Sunday, July 28, 2013

The Ambiguous Case Activities



The ambiguous case is one of the most difficult concepts to get across to Geometry students.  When I teach congruent triangles, I think that some of the students are convinced that they can't use the ASS Theorem to prove triangles congruent simply because I don't want them to write bad words on their paper!  (No matter how many times I try to explain it!!!)

Then when you actually try to explain to Algebra 2 or Pre Calculus students the SSA case (have you noticed that it is never written as the ASS case? LOL) their heads start to explode!

I started my search online and came across a couple of things...
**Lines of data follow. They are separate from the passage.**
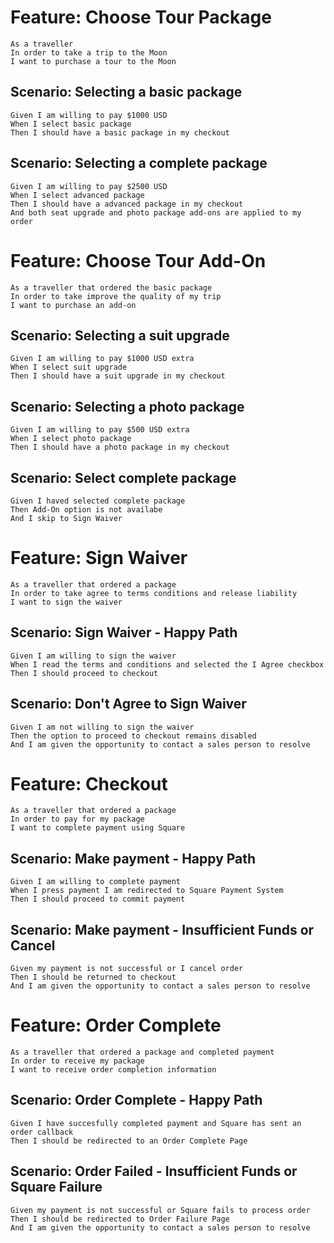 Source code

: # Feature: Choose Tour Package
    As a traveller
    In order to take a trip to the Moon
    I want to purchase a tour to the Moon

## Scenario: Selecting a basic package 
    Given I am willing to pay $1000 USD
    When I select basic package 
    Then I should have a basic package in my checkout

## Scenario: Selecting a complete package 
    Given I am willing to pay $2500 USD
    When I select advanced package  
    Then I should have a advanced package in my checkout
    And both seat upgrade and photo package add-ons are applied to my order

# Feature: Choose Tour Add-On
    As a traveller that ordered the basic package
    In order to take improve the quality of my trip
    I want to purchase an add-on

## Scenario: Selecting a suit upgrade
    Given I am willing to pay $1000 USD extra
    When I select suit upgrade
    Then I should have a suit upgrade in my checkout

## Scenario: Selecting a photo package 
    Given I am willing to pay $500 USD extra
    When I select photo package
    Then I should have a photo package in my checkout

## Scenario: Select complete package 
    Given I haved selected complete package
    Then Add-On option is not availabe
    And I skip to Sign Waiver

# Feature: Sign Waiver
    As a traveller that ordered a package
    In order to take agree to terms conditions and release liability 
    I want to sign the waiver

## Scenario: Sign Waiver - Happy Path
    Given I am willing to sign the waiver
    When I read the terms and conditions and selected the I Agree checkbox
    Then I should proceed to checkout
## Scenario: Don't Agree to Sign Waiver
    Given I am not willing to sign the waiver
    Then the option to proceed to checkout remains disabled
    And I am given the opportunity to contact a sales person to resolve

# Feature: Checkout
    As a traveller that ordered a package
    In order to pay for my package
    I want to complete payment using Square

## Scenario: Make payment - Happy Path
    Given I am willing to complete payment
    When I press payment I am redirected to Square Payment System
    Then I should proceed to commit payment

## Scenario: Make payment - Insufficient Funds or Cancel
    Given my payment is not successful or I cancel order
    Then I should be returned to checkout
    And I am given the opportunity to contact a sales person to resolve
    
# Feature: Order Complete
    As a traveller that ordered a package and completed payment
    In order to receive my package
    I want to receive order completion information

## Scenario: Order Complete - Happy Path
    Given I have succesfully completed payment and Square has sent an order callback
    Then I should be redirected to an Order Complete Page

## Scenario: Order Failed - Insufficient Funds or Square Failure
    Given my payment is not successful or Square fails to process order
    Then I should be redirected to Order Failure Page
    And I am given the opportunity to contact a sales person to resolve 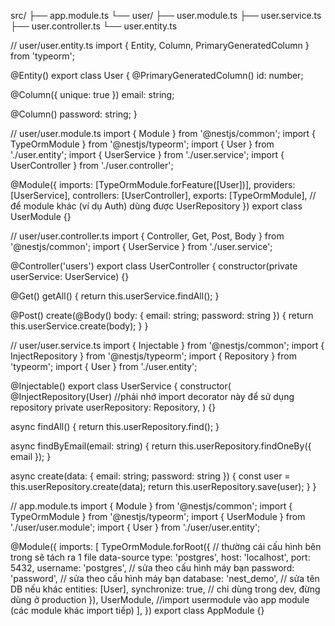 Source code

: src/
├── app.module.ts
└── user/
    ├── user.module.ts
    ├── user.service.ts
    ├── user.controller.ts
    └── user.entity.ts


// user/user.entity.ts
import { Entity, Column, PrimaryGeneratedColumn } from 'typeorm';

@Entity()
export class User {
  @PrimaryGeneratedColumn()
  id: number;

  @Column({ unique: true })
  email: string;

  @Column()
  password: string;
}


// user/user.module.ts
import { Module } from '@nestjs/common';
import { TypeOrmModule } from '@nestjs/typeorm';
import { User } from './user.entity';
import { UserService } from './user.service';
import { UserController } from './user.controller';

@Module({
  imports: [TypeOrmModule.forFeature([User])],
  providers: [UserService],
  controllers: [UserController],
  exports: [TypeOrmModule], // để module khác (ví dụ Auth) dùng được UserRepository
})
export class UserModule {}


// user/user.controller.ts
import { Controller, Get, Post, Body } from '@nestjs/common';
import { UserService } from './user.service';

@Controller('users')
export class UserController {
  constructor(private userService: UserService) {}

  @Get()
  getAll() {
    return this.userService.findAll();
  }

  @Post()
  create(@Body() body: { email: string; password: string }) {
    return this.userService.create(body);
  }
}


// user/user.service.ts
import { Injectable } from '@nestjs/common';
import { InjectRepository } from '@nestjs/typeorm';
import { Repository } from 'typeorm';
import { User } from './user.entity';

@Injectable()
export class UserService {
  constructor(
    @InjectRepository(User)  //phải nhớ import decorator này để sử dụng repository
    private userRepository: Repository<User>,
  ) {}

  async findAll() {
    return this.userRepository.find();
  }

  async findByEmail(email: string) {
    return this.userRepository.findOneBy({ email });
  }

  async create(data: { email: string; password: string }) {
    const user = this.userRepository.create(data);
    return this.userRepository.save(user);
  }
}


// app.module.ts
import { Module } from '@nestjs/common';
import { TypeOrmModule } from '@nestjs/typeorm';
import { UserModule } from './user/user.module';
import { User } from './user/user.entity';

@Module({
  imports: [
    TypeOrmModule.forRoot({  // thường cái cấu hình bên trong sẽ tách ra 1 file data-source
      type: 'postgres',
      host: 'localhost',
      port: 5432,
      username: 'postgres',       // sửa theo cấu hình máy bạn
      password: 'password',       // sửa theo cấu hình máy bạn
      database: 'nest_demo',      // sửa tên DB nếu khác
      entities: [User],
      synchronize: true,          // chỉ dùng trong dev, đừng dùng ở production
    }),
    UserModule,  //import usermodule vào app module (các module khác import tiếp)
  ],
})
export class AppModule {}
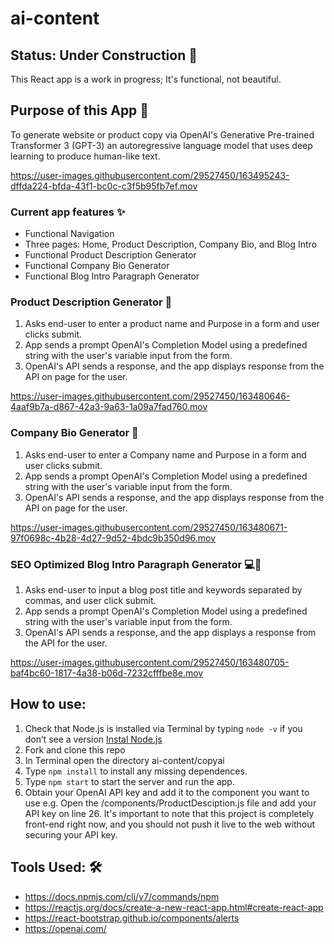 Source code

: # ai-content

## Status: Under Construction 🚧

This React app is a work in progress; It's functional, not beautiful. 

## Purpose of this App 🤖

To generate website or product copy via OpenAI's Generative Pre-trained Transformer 3 (GPT-3) an autoregressive language model that uses deep learning to produce human-like text.


https://user-images.githubusercontent.com/29527450/163495243-dffda224-bfda-43f1-bc0c-c3f5b95fb7ef.mov


### Current app features ✨

- Functional Navigation
- Three pages: Home, Product Description, Company Bio, and Blog Intro
- Functional Product Description Generator
- Functional Company Bio Generator
- Functional Blog Intro Paragraph Generator

### Product Description Generator 🛒

1. Asks end-user to enter a product name and Purpose in a form and user clicks submit.
2. App sends a prompt OpenAI's Completion Model using a predefined string with the user's variable input from the form.
3. OpenAI's API sends a response, and the app displays response from the API on page for the user.

https://user-images.githubusercontent.com/29527450/163480646-4aaf9b7a-d867-42a3-9a63-1a09a7fad760.mov



### Company Bio Generator 🛒

1. Asks end-user to enter a Company name and Purpose in a form and user clicks submit.
2. App sends a prompt OpenAI's Completion Model using a predefined string with the user's variable input from the form.
3. OpenAI's API sends a response, and the app displays response from the API on page for the user.

https://user-images.githubusercontent.com/29527450/163480671-97f0698c-4b28-4d27-9d52-4bdc9b350d96.mov


### SEO Optimized Blog Intro Paragraph Generator 💻📝

1. Asks end-user to input a blog post title and keywords separated by commas, and user click submit.
2. App sends a prompt OpenAI's Completion Model using a predefined string with the user's variable input from the form.
3. OpenAI's API sends a response, and the app displays a response from the API for the user.

https://user-images.githubusercontent.com/29527450/163480705-baf4bc60-1817-4a38-b06d-7232cfffbe8e.mov


## How to use: 

1. Check that Node.js is installed via Terminal by typing `node -v` if you don’t see a version [Instal Node.js](https://nodejs.org/en/ )
2. Fork and clone this repo
3. In Terminal open the directory ai-content/copyai 
4. Type `npm install` to install any missing dependences. 
5. Type `npm start` to start the server and run the app. 
6. Obtain your OpenAI API key and add it to the component you want to use e.g. Open the /components/ProductDesciption.js file and add your API key on line 26. It's important to note that this project is completely front-end right now, and you should not push it live to the web without securing your API key. 

## Tools Used: 🛠️

- https://docs.npmjs.com/cli/v7/commands/npm
- https://reactjs.org/docs/create-a-new-react-app.html#create-react-app
- https://react-bootstrap.github.io/components/alerts
- https://openai.com/ 

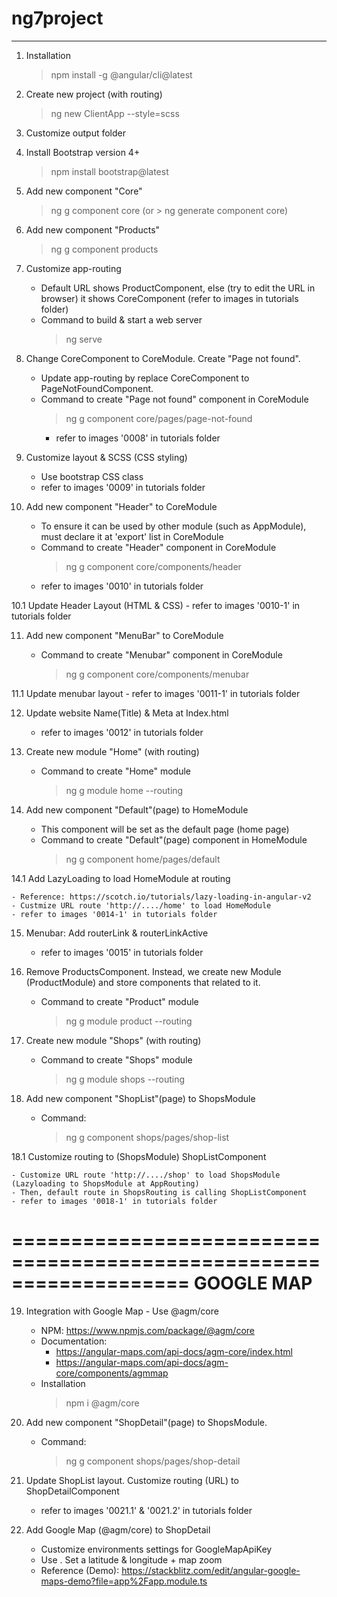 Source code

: # ng7project

---

1. Installation

   > npm install -g @angular/cli@latest

2. Create new project (with routing)

   > ng new ClientApp --style=scss

3. Customize output folder

4. Install Bootstrap version 4+

   > npm install bootstrap@latest

5. Add new component "Core"

   > ng g component core
   > (or > ng generate component core)

6. Add new component "Products"

   > ng g component products

7. Customize app-routing

   - Default URL shows ProductComponent, else (try to edit the URL in browser) it shows CoreComponent (refer to images in tutorials folder)
   - Command to build & start a web server
     > ng serve

8. Change CoreComponent to CoreModule. Create "Page not found".

   - Update app-routing by replace CoreComponent to PageNotFoundComponent.
   - Command to create "Page not found" component in CoreModule
     > ng g component core/pages/page-not-found
     - refer to images '0008' in tutorials folder

9. Customize layout & SCSS (CSS styling)

   - Use bootstrap CSS class
   - refer to images '0009' in tutorials folder

10. Add new component "Header" to CoreModule

    - To ensure it can be used by other module (such as AppModule), must declare it at 'export' list in CoreModule
    - Command to create "Header" component in CoreModule
      > ng g component core/components/header
    - refer to images '0010' in tutorials folder

10.1 Update Header Layout (HTML & CSS) - refer to images '0010-1' in tutorials folder

11. Add new component "MenuBar" to CoreModule

    - Command to create "Menubar" component in CoreModule
      > ng g component core/components/menubar

11.1 Update menubar layout - refer to images '0011-1' in tutorials folder

12. Update website Name(Title) & Meta at Index.html

    - refer to images '0012' in tutorials folder

13. Create new module "Home" (with routing)

    - Command to create "Home" module
      > ng g module home --routing

14. Add new component "Default"(page) to HomeModule

    - This component will be set as the default page (home page)
    - Command to create "Default"(page) component in HomeModule
      > ng g component home/pages/default

14.1 Add LazyLoading to load HomeModule at routing

    - Reference: https://scotch.io/tutorials/lazy-loading-in-angular-v2
    - Custmize URL route 'http://..../home' to load HomeModule
    - refer to images '0014-1' in tutorials folder

15. Menubar: Add routerLink & routerLinkActive

    - refer to images '0015' in tutorials folder

16. Remove ProductsComponent. Instead, we create new Module (ProductModule) and store components that related to it.

    - Command to create "Product" module
      > ng g module product --routing

17. Create new module "Shops" (with routing)

    - Command to create "Shops" module
      > ng g module shops --routing

18. Add new component "ShopList"(page) to ShopsModule

    - Command:
      > ng g component shops/pages/shop-list

18.1 Customize routing to (ShopsModule) ShopListComponent

    - Customize URL route 'http://..../shop' to load ShopsModule (Lazyloading to ShopsModule at AppRouting)
    - Then, default route in ShopsRouting is calling ShopListComponent
    - refer to images '0018-1' in tutorials folder

===================================================================
GOOGLE MAP
===================================================================

19. Integration with Google Map - Use @agm/core

    - NPM: https://www.npmjs.com/package/@agm/core
    - Documentation:
      - https://angular-maps.com/api-docs/agm-core/index.html
      - https://angular-maps.com/api-docs/agm-core/components/agmmap
    - Installation
      > npm i @agm/core

20. Add new component "ShopDetail"(page) to ShopsModule.

    - Command:
      > ng g component shops/pages/shop-detail

21. Update ShopList layout. Customize routing (URL) to ShopDetailComponent

    - refer to images '0021.1' & '0021.2' in tutorials folder

22. Add Google Map (@agm/core) to ShopDetail

    - Customize environments settings for GoogleMapApiKey
    - Use <agm-map>. Set a latitude & longitude + map zoom
    - Reference (Demo): https://stackblitz.com/edit/angular-google-maps-demo?file=app%2Fapp.module.ts
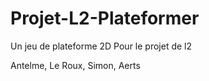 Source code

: # Projet-L2-Plateformer
Un jeu de plateforme 2D
Pour le projet de l2

Antelme, Le Roux, Simon, Aerts
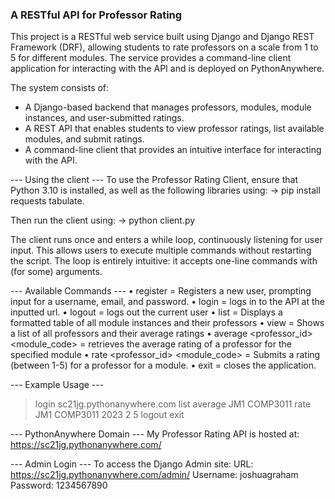 ### A RESTful API for Professor Rating

This project is a RESTful web service built using Django and Django REST Framework (DRF), allowing students to rate professors on a scale from 1 to 5 for different modules. The service provides a command-line client application for interacting with the API and is deployed on PythonAnywhere.

The system consists of:
- A Django-based backend that manages professors, modules, module instances, and user-submitted ratings.
- A REST API that enables students to view professor ratings, list available modules, and submit ratings.
- A command-line client that provides an intuitive interface for interacting with the API.

--- Using the client --- 
To use the Professor Rating Client, ensure that Python 3.10 is installed, as well as the following libraries using: 
-> pip install requests tabulate. 

Then run the client using: 
-> python client.py

The client runs once and enters a while loop, continuously listening for user input. This allows users to execute multiple commands without restarting the script. The loop is entirely intuitive: it accepts one-line commands with (for some) arguments.

--- Available Commands ---
•	register = Registers a new user, prompting input for a username, email, and password.
•	login <url> = logs in to the API at the inputted url.
•	logout = logs out the current user
•	list = Displays a formatted table of all module instances and their professors
•	view = Shows a list of all professors and their average ratings
•	average <professor_id> <module_code> = retrieves the average rating of a professor for the specified module
•	rate <professor_id> <module_code> <year> <semester> <rating> = Submits a rating (between 1-5) for a professor for a module.
•	exit = closes the application.

--- Example Usage ---
> login sc21jg.pythonanywhere.com
> list
> average JM1 COMP3011
> rate JM1 COMP3011 2023 2 5
> logout
> exit

--- PythonAnywhere Domain ---
My Professor Rating API is hosted at: https://sc21jg.pythonanywhere.com/

--- Admin Login ---
To access the Django Admin site:
URL: https://sc21jg.pythonanywhere.com/admin/
Username: joshuagraham
Password: 1234567890
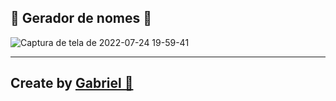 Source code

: ## 🤖 Gerador de nomes 🤖

![Captura de tela de 2022-07-24 19-59-41](https://user-images.githubusercontent.com/92071360/180674696-10083492-30fb-4f03-b83d-ae0c64e3d9a7.png)


 <hr/>
 
 ## Create by <a href="https://instagram.com/gabrielbarrozs">Gabriel 🚀<a/>
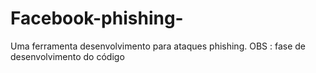 # Facebook-phishing-
Uma ferramenta desenvolvimento para ataques phishing. OBS : fase de desenvolvimento do código
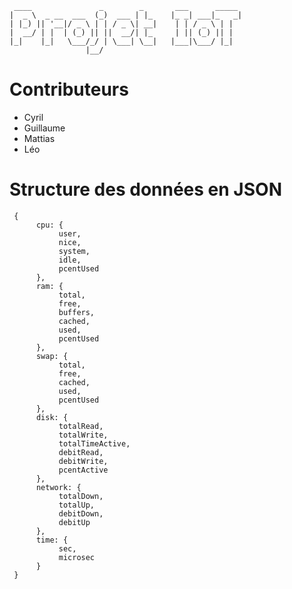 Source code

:      ____               _        _       ___      _____ 
    |  _ \  _ __  ___  (_)  ___ | |_    |_ _| ___|_   _|
    | |_) || '__|/ _ \ | | / _ \| __|    | | / _ \ | |  
    |  __/ | |  | (_) || ||  __/| |_     | || (_) || |  
    |_|    |_|   \___/_/ | \___| \__|   |___|\___/ |_|  
                     |__/                              
            
# Contributeurs
- Cyril
- Guillaume
- Mattias
- Léo

# Structure des données en JSON
     {
          cpu: {
               user,
               nice,
               system,
               idle,
               pcentUsed
          },
          ram: {
               total,
               free,
               buffers,
               cached,
               used,
               pcentUsed
          },
          swap: {
               total,
               free,
               cached,
               used,
               pcentUsed
          },
          disk: {
               totalRead,
               totalWrite,
               totalTimeActive,
               debitRead,
               debitWrite,
               pcentActive
          },
          network: {
               totalDown,
               totalUp,
               debitDown,
               debitUp
          },
          time: {
               sec,
               microsec
          }
     }
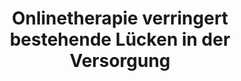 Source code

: --- 
abstract: '' 
authors: 
 - A Geirhos
 -  JP Klein
 -  admin
 -  H Baumeister
doi: '' 
featured: false 
publication: '*InFo Neurologie & Psychiatrie*, 222' 
publication_short: '' 
publishDate: '2019-01-01' 
title: 'Onlinetherapie verringert bestehende Lücken in der Versorgung' 
url_code: '' 
url_dataset: '' 
url_pdf: '' 
url_poster: '' 
url_project: '' 
url_slides: '' 
url_source: '' 
url_video: '' 
--- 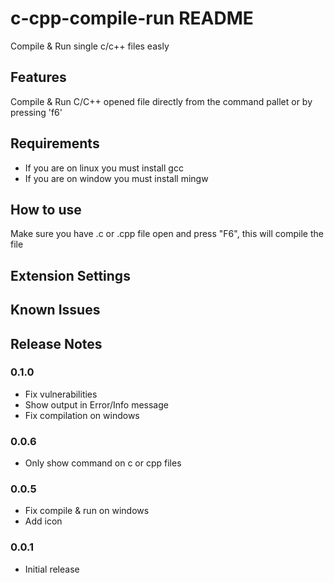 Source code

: # c-cpp-compile-run README

Compile & Run single c/c++ files easly

## Features

Compile & Run C/C++ opened file directly from the command pallet or by pressing 'f6'

## Requirements

* If you are on linux you must install gcc
* If you are on window you must install mingw

## How to use
Make sure you have .c or .cpp file open and press "F6", this will compile the file

## Extension Settings

## Known Issues

## Release Notes

### 0.1.0
- Fix vulnerabilities
- Show output in Error/Info message
- Fix compilation on windows

### 0.0.6
- Only show command on c or cpp files

### 0.0.5
- Fix compile & run on windows
- Add icon

### 0.0.1

- Initial release
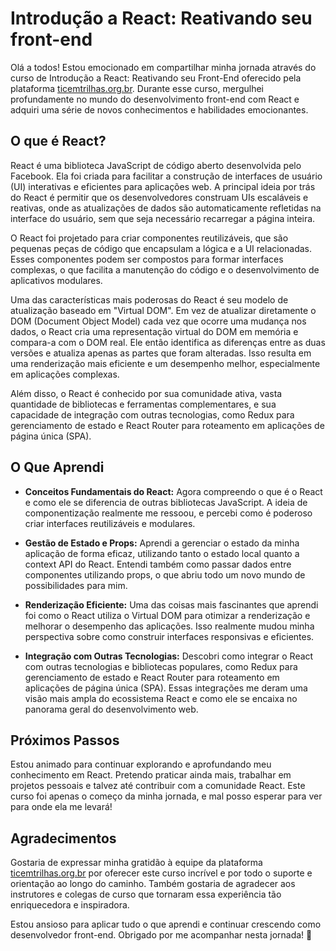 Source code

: # Introdução a React: Reativando seu front-end

Olá a todos! Estou emocionado em compartilhar minha jornada através do curso de Introdução a React: Reativando seu Front-End oferecido pela plataforma [ticemtrilhas.org.br](https://ticemtrilhas.org.br/). Durante esse curso, mergulhei profundamente no mundo do desenvolvimento front-end com React e adquiri uma série de novos conhecimentos e habilidades emocionantes.

## O que é React?

React é uma biblioteca JavaScript de código aberto desenvolvida pelo Facebook. Ela foi criada para facilitar a construção de interfaces de usuário (UI) interativas e eficientes para aplicações web. A principal ideia por trás do React é permitir que os desenvolvedores construam UIs escaláveis e reativas, onde as atualizações de dados são automaticamente refletidas na interface do usuário, sem que seja necessário recarregar a página inteira.

O React foi projetado para criar componentes reutilizáveis, que são pequenas peças de código que encapsulam a lógica e a UI relacionadas. Esses componentes podem ser compostos para formar interfaces complexas, o que facilita a manutenção do código e o desenvolvimento de aplicativos modulares.

Uma das características mais poderosas do React é seu modelo de atualização baseado em "Virtual DOM". Em vez de atualizar diretamente o DOM (Document Object Model) cada vez que ocorre uma mudança nos dados, o React cria uma representação virtual do DOM em memória e compara-a com o DOM real. Ele então identifica as diferenças entre as duas versões e atualiza apenas as partes que foram alteradas. Isso resulta em uma renderização mais eficiente e um desempenho melhor, especialmente em aplicações complexas.

Além disso, o React é conhecido por sua comunidade ativa, vasta quantidade de bibliotecas e ferramentas complementares, e sua capacidade de integração com outras tecnologias, como Redux para gerenciamento de estado e React Router para roteamento em aplicações de página única (SPA).

## O Que Aprendi

- **Conceitos Fundamentais do React:** Agora compreendo o que é o React e como ele se diferencia de outras bibliotecas JavaScript. A ideia de componentização realmente me ressoou, e percebi como é poderoso criar interfaces reutilizáveis e modulares.

- **Gestão de Estado e Props:** Aprendi a gerenciar o estado da minha aplicação de forma eficaz, utilizando tanto o estado local quanto a context API do React. Entendi também como passar dados entre componentes utilizando props, o que abriu todo um novo mundo de possibilidades para mim.

- **Renderização Eficiente:** Uma das coisas mais fascinantes que aprendi foi como o React utiliza o Virtual DOM para otimizar a renderização e melhorar o desempenho das aplicações. Isso realmente mudou minha perspectiva sobre como construir interfaces responsivas e eficientes.

- **Integração com Outras Tecnologias:** Descobri como integrar o React com outras tecnologias e bibliotecas populares, como Redux para gerenciamento de estado e React Router para roteamento em aplicações de página única (SPA). Essas integrações me deram uma visão mais ampla do ecossistema React e como ele se encaixa no panorama geral do desenvolvimento web.

## Próximos Passos

Estou animado para continuar explorando e aprofundando meu conhecimento em React. Pretendo praticar ainda mais, trabalhar em projetos pessoais e talvez até contribuir com a comunidade React. Este curso foi apenas o começo da minha jornada, e mal posso esperar para ver para onde ela me levará!

## Agradecimentos

Gostaria de expressar minha gratidão à equipe da plataforma [ticemtrilhas.org.br](https://ticemtrilhas.org.br/) por oferecer este curso incrível e por todo o suporte e orientação ao longo do caminho. Também gostaria de agradecer aos instrutores e colegas de curso que tornaram essa experiência tão enriquecedora e inspiradora.

Estou ansioso para aplicar tudo o que aprendi e continuar crescendo como desenvolvedor front-end. Obrigado por me acompanhar nesta jornada! 🚀



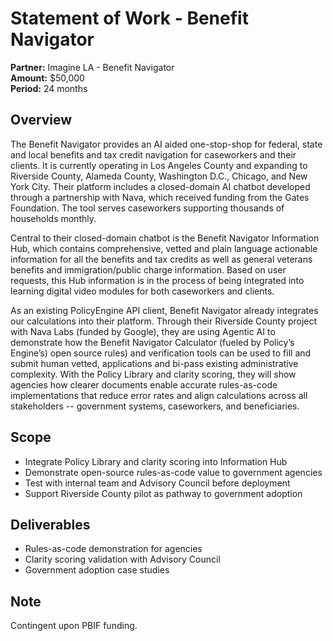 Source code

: # Statement of Work \- Benefit Navigator

**Partner:** Imagine LA \- Benefit Navigator  
**Amount:** $50,000  
**Period:** 24 months

## Overview

The Benefit Navigator provides an AI aided one-stop-shop for federal, state and local benefits and tax credit navigation for caseworkers and their clients. It is currently operating in Los Angeles County and expanding to Riverside County, Alameda County, Washington D.C., Chicago, and New York City. Their platform includes a closed-domain AI chatbot developed through a partnership with Nava, which received funding from the Gates Foundation. The tool serves caseworkers supporting thousands of households monthly.

Central to their closed-domain chatbot is the Benefit Navigator Information Hub, which contains comprehensive, vetted and plain language actionable information for all the benefits and tax credits as well as general veterans benefits and immigration/public charge information. Based on user requests, this Hub information is in the process of being integrated into learning digital video modules for both caseworkers and clients.

As an existing PolicyEngine API client, Benefit Navigator already integrates our calculations into their platform. Through their Riverside County project with Nava Labs (funded by Google), they are using Agentic AI to demonstrate how the Benefit Navigator Calculator (fueled by Policy’s Engine’s) open source rules) and verification tools can be used to fill and submit human vetted,  applications and bi-pass existing administrative complexity.   With the Policy Library and clarity scoring, they will show agencies how clearer documents enable accurate rules-as-code implementations that reduce error rates and align calculations across all stakeholders \-- government systems, caseworkers, and beneficiaries.

## Scope

- Integrate Policy Library and clarity scoring into Information Hub  
- Demonstrate open-source rules-as-code value to government agencies  
- Test with internal team and Advisory Council before deployment  
- Support Riverside County pilot as pathway to government adoption

## Deliverables

- Rules-as-code demonstration for agencies  
- Clarity scoring validation with Advisory Council  
- Government adoption case studies

## Note

Contingent upon PBIF funding.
1) a really great explanation of the ambiguous case can be found at the regents prep center
  Ambiguous Case Explanation


2) A really great activity that even geometry students can use to explore the ambiguous case (see this link Ambiguous Case with Pipe Cleaners )  The basic idea is that you give the students two pipe cleaners to start with.  They must also start with a given angle - they use 30 degrees in this example.  Then students try shortening one of the pipe cleaners by 1 inch intervals.  After the students shorten the pipe cleaner a few times, they will get to a point where two triangles can be formed - in other words, being given an angle, a side, and a side does not guarantee that two triangles will be congruent.  Although not all geometry students are ready to see the trig involved,  (especially during the beginning of the school year when we study congruent triangles), I think that they can see by experimentation that two triangles can be formed in certain situations.  I am definitely trying this out this year!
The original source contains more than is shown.